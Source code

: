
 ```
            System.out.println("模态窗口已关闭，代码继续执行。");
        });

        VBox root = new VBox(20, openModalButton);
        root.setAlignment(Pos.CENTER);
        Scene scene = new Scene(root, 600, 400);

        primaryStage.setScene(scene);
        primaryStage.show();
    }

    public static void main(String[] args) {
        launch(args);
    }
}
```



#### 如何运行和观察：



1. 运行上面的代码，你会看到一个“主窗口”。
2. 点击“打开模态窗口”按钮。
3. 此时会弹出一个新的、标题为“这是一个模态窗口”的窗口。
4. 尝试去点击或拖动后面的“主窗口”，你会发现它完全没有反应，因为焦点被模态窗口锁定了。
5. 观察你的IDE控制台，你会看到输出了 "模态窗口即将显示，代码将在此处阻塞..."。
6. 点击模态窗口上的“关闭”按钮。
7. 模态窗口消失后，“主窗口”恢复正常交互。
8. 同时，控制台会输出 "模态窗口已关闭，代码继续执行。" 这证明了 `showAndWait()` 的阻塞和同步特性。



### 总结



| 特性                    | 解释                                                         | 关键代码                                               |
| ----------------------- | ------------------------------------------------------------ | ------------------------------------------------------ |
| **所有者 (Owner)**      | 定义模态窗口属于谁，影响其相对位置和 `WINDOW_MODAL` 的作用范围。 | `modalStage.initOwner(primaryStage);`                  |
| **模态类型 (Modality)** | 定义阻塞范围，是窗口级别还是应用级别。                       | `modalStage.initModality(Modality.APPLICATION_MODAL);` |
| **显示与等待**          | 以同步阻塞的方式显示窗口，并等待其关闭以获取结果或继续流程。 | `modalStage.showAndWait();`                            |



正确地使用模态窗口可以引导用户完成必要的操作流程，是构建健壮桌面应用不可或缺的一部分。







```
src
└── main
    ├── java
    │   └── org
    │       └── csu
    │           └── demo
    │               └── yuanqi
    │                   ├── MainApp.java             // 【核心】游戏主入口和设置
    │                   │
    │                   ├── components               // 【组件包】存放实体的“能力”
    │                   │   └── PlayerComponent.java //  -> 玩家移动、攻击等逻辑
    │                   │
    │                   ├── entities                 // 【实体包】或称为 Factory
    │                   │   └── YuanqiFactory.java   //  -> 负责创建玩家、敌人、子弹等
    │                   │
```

### [Problem to solve]
The complete listing must be reproduced exactly as written.

### [Written answer]
Source code

:
 ```
            System.out.println("模态窗口已关闭，代码继续执行。");
        });

        VBox root = new VBox(20, openModalButton);
        root.setAlignment(Pos.CENTER);
        Scene scene = new Scene(root, 600, 400);

        primaryStage.setScene(scene);
        primaryStage.show();
    }

    public static void main(String[] args) {
        launch(args);
    }
}
```



#### 如何运行和观察：



1. 运行上面的代码，你会看到一个“主窗口”。
2. 点击“打开模态窗口”按钮。
3. 此时会弹出一个新的、标题为“这是一个模态窗口”的窗口。
4. 尝试去点击或拖动后面的“主窗口”，你会发现它完全没有反应，因为焦点被模态窗口锁定了。
5. 观察你的IDE控制台，你会看到输出了 "模态窗口即将显示，代码将在此处阻塞..."。
6. 点击模态窗口上的“关闭”按钮。
7. 模态窗口消失后，“主窗口”恢复正常交互。
8. 同时，控制台会输出 "模态窗口已关闭，代码继续执行。" 这证明了 `showAndWait()` 的阻塞和同步特性。



### 总结



| 特性                    | 解释                                                         | 关键代码                                               |
| ----------------------- | ------------------------------------------------------------ | ------------------------------------------------------ |
| **所有者 (Owner)**      | 定义模态窗口属于谁，影响其相对位置和 `WINDOW_MODAL` 的作用范围。 | `modalStage.initOwner(primaryStage);`                  |
| **模态类型 (Modality)** | 定义阻塞范围，是窗口级别还是应用级别。                       | `modalStage.initModality(Modality.APPLICATION_MODAL);` |
| **显示与等待**          | 以同步阻塞的方式显示窗口，并等待其关闭以获取结果或继续流程。 | `modalStage.showAndWait();`                            |



正确地使用模态窗口可以引导用户完成必要的操作流程，是构建健壮桌面应用不可或缺的一部分。







```
src
└── main
    ├── java
    │   └── org
    │       └── csu
    │           └── demo
    │               └── yuanqi
    │                   ├── MainApp.java             // 【核心】游戏主入口和设置
    │                   │
    │                   ├── components               // 【组件包】存放实体的“能力”
    │                   │   └── PlayerComponent.java //  -> 玩家移动、攻击等逻辑
    │                   │
    │                   ├── entities                 // 【实体包】或称为 Factory
    │                   │   └── YuanqiFactory.java   //  -> 负责创建玩家、敌人、子弹等
    │                   │
```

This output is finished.